Malenaadu: An Introduction to SQL Server Clustering

If your mission-critical SQL Server should experience a motherboard failure, how long will it be down? One hour, four hours, a day, or longer? How much will this cost your business in lost sales or productivity? And perhaps even more important to you, what will it do to your stress level?

Being a SQL Server DBA can be demanding and stressful, especially as the success of your company is often a function of your SQL Server’s uptime. While we, as DBAs, have some control over the uptime of our SQL Servers, we don’t have full control.

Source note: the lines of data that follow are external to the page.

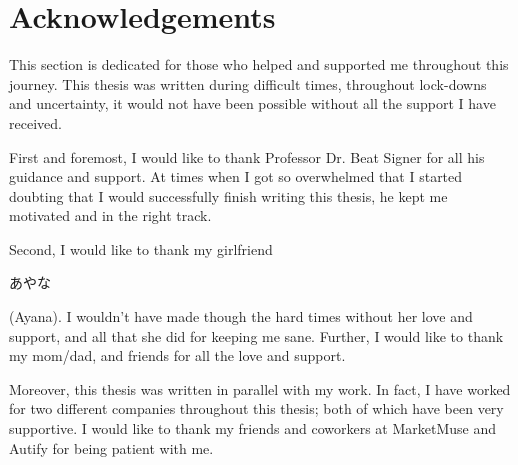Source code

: \section*{Acknowledgements} \label{acknowledgements}

This section is dedicated for those who helped and supported me throughout this journey. This thesis was written during difficult times, throughout lock-downs and uncertainty, it would not have been possible without all the support I have received.

First and foremost, I would like to thank Professor Dr. Beat Signer for all his guidance and support. At times when I got so overwhelmed that I started doubting that I would successfully finish writing this thesis, he kept me motivated and in the right track. 

Second, I would like to thank my girlfriend \begin{CJK}{UTF8}{min}あやな\end{CJK} (Ayana). I wouldn't have made though the hard times without her love and support, and all that she did for keeping me sane. Further, I would like to thank my mom/dad, and friends for all the love and support. 

Moreover, this thesis was written in parallel with my work. In fact, I have worked for two different companies throughout this thesis; both of which have been very supportive. I would like to thank my friends and coworkers at MarketMuse and Autify for being patient with me.
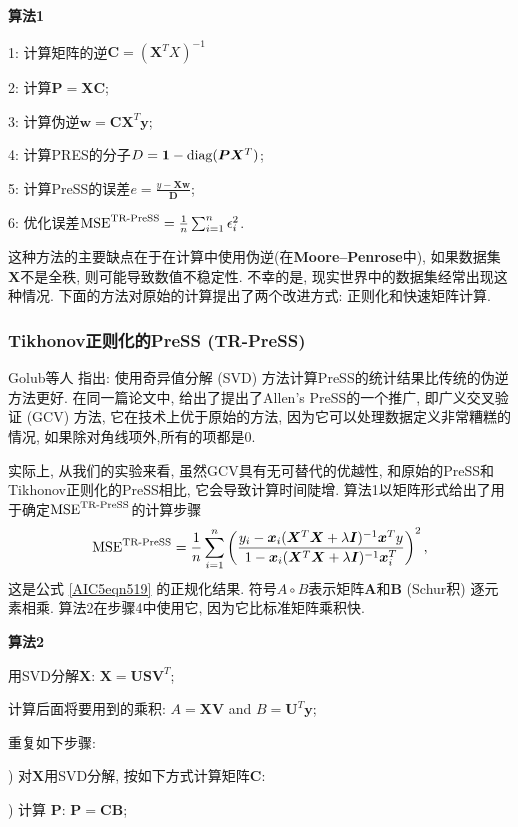 \textbf{算法1}

1: 计算矩阵的逆$\bm C= (\bm X^T X)^{-1}$

2: 计算$\bm P = \bm X\bm C$;

3: 计算伪逆$\bm w = \bm C\bm X^T\bm y$;

4: 计算PRES的分子$D = \bm 1-\textup{diag}(\bm P\bm X^T)$;

5: 计算PreSS的误差$e = \frac{y-\bm X \bm w} {\bm D} $;

6: 优化误差$\textup{MSE}^{\textup{TR-PreSS}}=\frac 1 n \sum_{i=1}^n \epsilon_i^2$.

这种方法的主要缺点在于在计算中使用伪逆(在\textbf{Moore–Penrose}中), 如果数据集$\bm X$不是全秩, 则可能导致数值不稳定性. 不幸的是, 现实世界中的数据集经常出现这种情况. 下面的方法对原始的计算提出了两个改进方式: 正则化和快速矩阵计算.
\subsubsection{Tikhonov正则化的PreSS (TR-PreSS)}
Golub等人\cite{GolubHeath1979-10292} 指出: 使用奇异值分解 (SVD) 方法计算PreSS的统计结果比传统的伪逆方法更好.
在同一篇论文中, 给出了提出了Allen's PreSS的一个推广, 即广义交叉验证 (GCV) 方法, 它在技术上优于原始的方法, 因为它可以处理数据定义非常糟糕的情况, 如果除对角线项外,所有的项都是0.

实际上, 从我们的实验来看, 虽然GCV具有无可替代的优越性, 和原始的PreSS和Tikhonov正则化的PreSS相比, 它会导致计算时间陡增. 算法1以矩阵形式给出了用于确定$\textup{MSE}^{\textup{TR-PreSS}}$的计算步骤
\begin{align}
    \textup{MSE}^{\textup{TR-PreSS}}=\frac 1 n \sum_{i=1}^n \left( \frac{y_i-\bm x_i(\bm X^T \bm X+\lambda \bm I)^{-1}\bm x^T y  }
       {1-\bm x_i(\bm X^T \bm X+\lambda \bm I)^{-1}\bm x_i^T}\right)^2,
\end{align}
这是公式 \eqref{AIC5eqn519} 的正规化结果. 符号$A\circ B$表示矩阵$\bm A$和$\bm B$ (Schur积) 逐元素相乘. 算法2在步骤4中使用它, 因为它比标准矩阵乘积快.

\textbf{算法2}

用SVD分解$\bm X$: $\bm X = \bm U\bm S\bm V^T$;

计算后面将要用到的乘积: $A = \bm X\bm V$ and $B = \bm U^T\bm y$;

重复如下步骤:

) 对$\bm X$用SVD分解, 按如下方式计算矩阵$\bm C$:

) 计算 $\bm P$: $\bm P = \bm C\bm B$;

There is not much we can do if a motherboard fails on a server, other than be prepared.

As you may already be aware, there is one way to help boost your SQL Server’s uptime, and that is by clustering SQL Servers. This way, should one SQL Server fail in the cluster, another clustered server will automatically take over, keeping downtime to minutes, instead of hours or more.

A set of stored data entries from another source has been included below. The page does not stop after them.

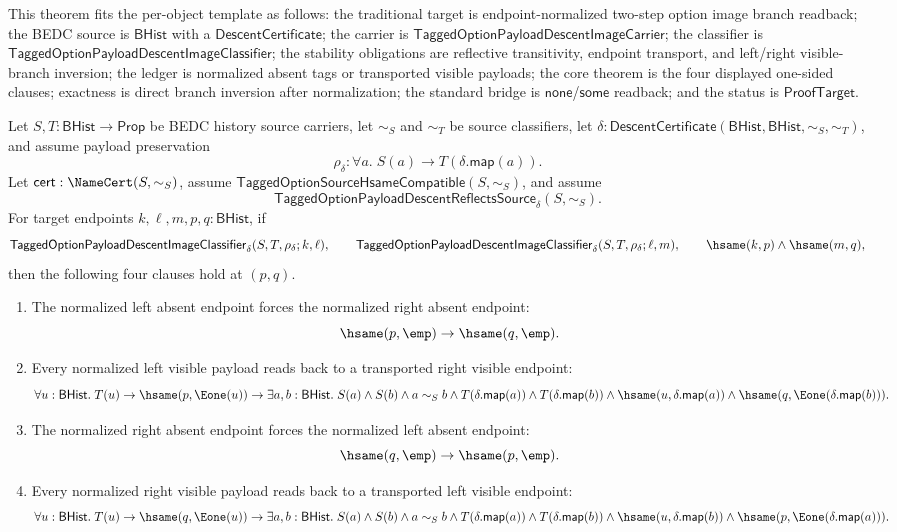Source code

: \begin{theorem}
\label{thm:tagged-option-payload-descent-image-classifier-reflective-transitive-transported-visible-branch-inversion}
This theorem fits the per-object template as follows: the traditional target is
endpoint-normalized two-step option image branch readback; the BEDC source is
$\mathsf{BHist}$ with a $\mathsf{DescentCertificate}$; the carrier is
$\mathsf{TaggedOptionPayloadDescentImageCarrier}$; the classifier is
$\mathsf{TaggedOptionPayloadDescentImageClassifier}$; the stability obligations
are reflective transitivity, endpoint transport, and left/right visible-branch
inversion; the ledger is normalized absent tags or transported visible payloads;
the core theorem is the four displayed one-sided clauses; exactness is direct
branch inversion after normalization; the standard bridge is
$\mathsf{none}$/$\mathsf{some}$ readback; and the status is
$\mathsf{ProofTarget}$.

Let $S,T:\mathsf{BHist}\to\mathsf{Prop}$ be BEDC history source carriers, let
$\sim_S$ and $\sim_T$ be source classifiers, let
$\delta:\mathsf{DescentCertificate}(\mathsf{BHist},\mathsf{BHist},\sim_S,\sim_T)$,
and assume payload preservation
$$
\rho_{\delta}:\forall a.\;S(a)\to T(\delta.\mathsf{map}(a)).
$$
Let $\mathsf{cert}:\NameCert(S,\sim_S)$, assume
$\mathsf{TaggedOptionSourceHsameCompatible}(S,\sim_S)$, and assume
$$
\mathsf{TaggedOptionPayloadDescentReflectsSource}_{\delta}(S,\sim_S).
$$
For target endpoints $k,\ell,m,p,q:\mathsf{BHist}$, if
$$
\mathsf{TaggedOptionPayloadDescentImageClassifier}_{\delta}
(S,T,\rho_{\delta};k,\ell),
\qquad
\mathsf{TaggedOptionPayloadDescentImageClassifier}_{\delta}
(S,T,\rho_{\delta};\ell,m),
\qquad
\hsame(k,p)\land \hsame(m,q),
$$
then the following four clauses hold at $(p,q)$.
\begin{enumerate}
\item The normalized left absent endpoint forces the normalized right absent
endpoint:
$$
\hsame(p,\emp)\to\hsame(q,\emp).
$$

\item Every normalized left visible payload reads back to a transported right
visible endpoint:
$$
\forall u:\mathsf{BHist}.\;
T(u)\to
\hsame(p,\Eone(u))\to
\exists a,b:\mathsf{BHist}.\;
S(a)\land S(b)\land a\sim_S b\land
T(\delta.\mathsf{map}(a))\land T(\delta.\mathsf{map}(b))\land
\hsame(u,\delta.\mathsf{map}(a))\land
\hsame(q,\Eone(\delta.\mathsf{map}(b))).
$$

\item The normalized right absent endpoint forces the normalized left absent
endpoint:
$$
\hsame(q,\emp)\to\hsame(p,\emp).
$$

\item Every normalized right visible payload reads back to a transported left
visible endpoint:
$$
\forall u:\mathsf{BHist}.\;
T(u)\to
\hsame(q,\Eone(u))\to
\exists a,b:\mathsf{BHist}.\;
S(a)\land S(b)\land a\sim_S b\land
T(\delta.\mathsf{map}(a))\land T(\delta.\mathsf{map}(b))\land
\hsame(u,\delta.\mathsf{map}(b))\land
\hsame(p,\Eone(\delta.\mathsf{map}(a))).
$$
\end{enumerate}
\end{theorem}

The purpose of this article is to introduce you to SQL Server clustering, along with its pros and cons. If you are considering clustering SQL Server to help reduce potential downtime, this article is a good place to start.

What is Clustering?

Clustering can be best described as a technology that automatically allows one physical server to take over the tasks and responsibilities of another physical server that has failed. The obvious goal behind this, given that all computer hardware and software will eventually fail, is to ensure that users running mission-critical applications will have little or no downtime when such a failure occurs. Downtime can be very expensive, and our goal as DBA is to help reduce it as much as possible.

More specifically, clustering refers to a group of two or more servers (generally called nodes) that work together and represent themselves as a single virtual server to a network. In other words, when a client connects to clustered SQL Servers, it thinks there is only a single SQL Server, not more than one. When one of the nodes fails, its responsibilities are taken over by another server in the cluster, and the end-user notices little, if any differences before, during, and after the failover.

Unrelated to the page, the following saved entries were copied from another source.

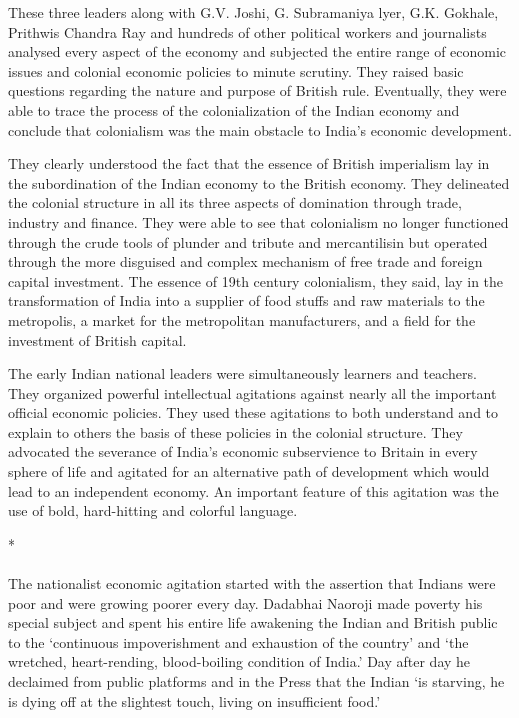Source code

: \begin{multicols}{2}
These three leaders along with G.V. Joshi, G. Subramaniya lyer, G.K. Gokhale, Prithwis Chandra Ray and hundreds of other political workers and journalists analysed every aspect of the economy and subjected the entire range of economic issues and colonial economic policies to minute scrutiny. They raised basic questions regarding the nature and purpose of British rule. Eventually, they were able to trace the process of the colonialization of the Indian economy and conclude that colonialism was the main obstacle to India's economic development.

They clearly understood the fact that the essence of British imperialism lay in the subordination of the Indian economy to the British economy. They delineated the colonial structure in all its three aspects of domination through trade, industry and finance. They were able to see that colonialism no longer functioned through the crude tools of plunder and tribute and mercantilisin but operated through the more disguised and complex mechanism of free trade and foreign capital investment. The essence of 19th century colonialism, they said, lay in the transformation of India into a supplier of food stuffs and raw materials to the metropolis, a market for the metropolitan manufacturers, and a field for the investment of British capital.

The early Indian national leaders were simultaneously learners and teachers. They organized powerful intellectual agitations against nearly all the important official economic policies. They used these agitations to both understand and to explain to others the basis of these policies in the colonial structure. They advocated the severance of India's economic subservience to Britain in every sphere of life and agitated for an alternative path of development which would lead to an independent economy. An important feature of this agitation was the use of bold, hard-hitting and colorful language.

\begin{center}*\end{center}

\paragraph*{}

The nationalist economic agitation started with the assertion that Indians were poor and were growing poorer every day. Dadabhai Naoroji made poverty his special subject and spent his entire life awakening the Indian and British public to the `continuous impoverishment and exhaustion of the country' and `the wretched, heart-rending, blood-boiling condition of India.' Day after day he declaimed from public platforms and in the Press that the Indian `is starving, he is dying off at the slightest touch, living on insufficient food.'


\end{multicols}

Microsoft added clustering features to its operating system when they introduced Windows NT Server 4.0 Enterprise Edition several years ago. The actual clustering feature was called MSCS (Microsoft Clustering Server). While some brave folks actually put the software into production, I personally avoided it as it was not as dependable as Microsoft led you to believe. Also, about this same time, SQL Server 6.5 Enterprise Edition was released, allowing it to be clustered. This was a very crude attempt at clustering SQL Server that was rarely implemented in the real world.

Later, when SQL Server 7.0 became available, there were major improvements in SQL Server clustering, but no way was it still good enough, as Windows NT 4.0 Server Enterprise MSCS was still being used at its foundation, and it just wasn’t good enough for maintaining high-availability servers.

Fortunately, Microsoft’s second attempt at clustering, now called the Microsoft Cluster Service, in Windows 2000 Advanced Server and Windows 2000 Datacenter Server, is much better. While I won’t claim it is perfect, at least I now am willing to use it to cluster mission-critical SQL Servers. Cluster Service not only works well when clustering SQL Server 7.0, it is even better if you want to cluster SQL Server 2000, which has greatly enhanced clustering support.

One very important aspect of clustering that often gets overlooked is that it is not a complete backup system for your applications. It is only one part of a multi-part strategy required to ensure minimum downtime and 100% recoverability.

The main benefits that clustering provides is the ability to recover from failed server hardware (excluding the shared disk) and failed software, such as failed services or a server lockup. It is not designed to protect data, to protect against a shared disk array from failing, to prevent hack attacks, to protect against network failure, or to prevent SQL Server from other potential disasters, such as power outages or acts of God.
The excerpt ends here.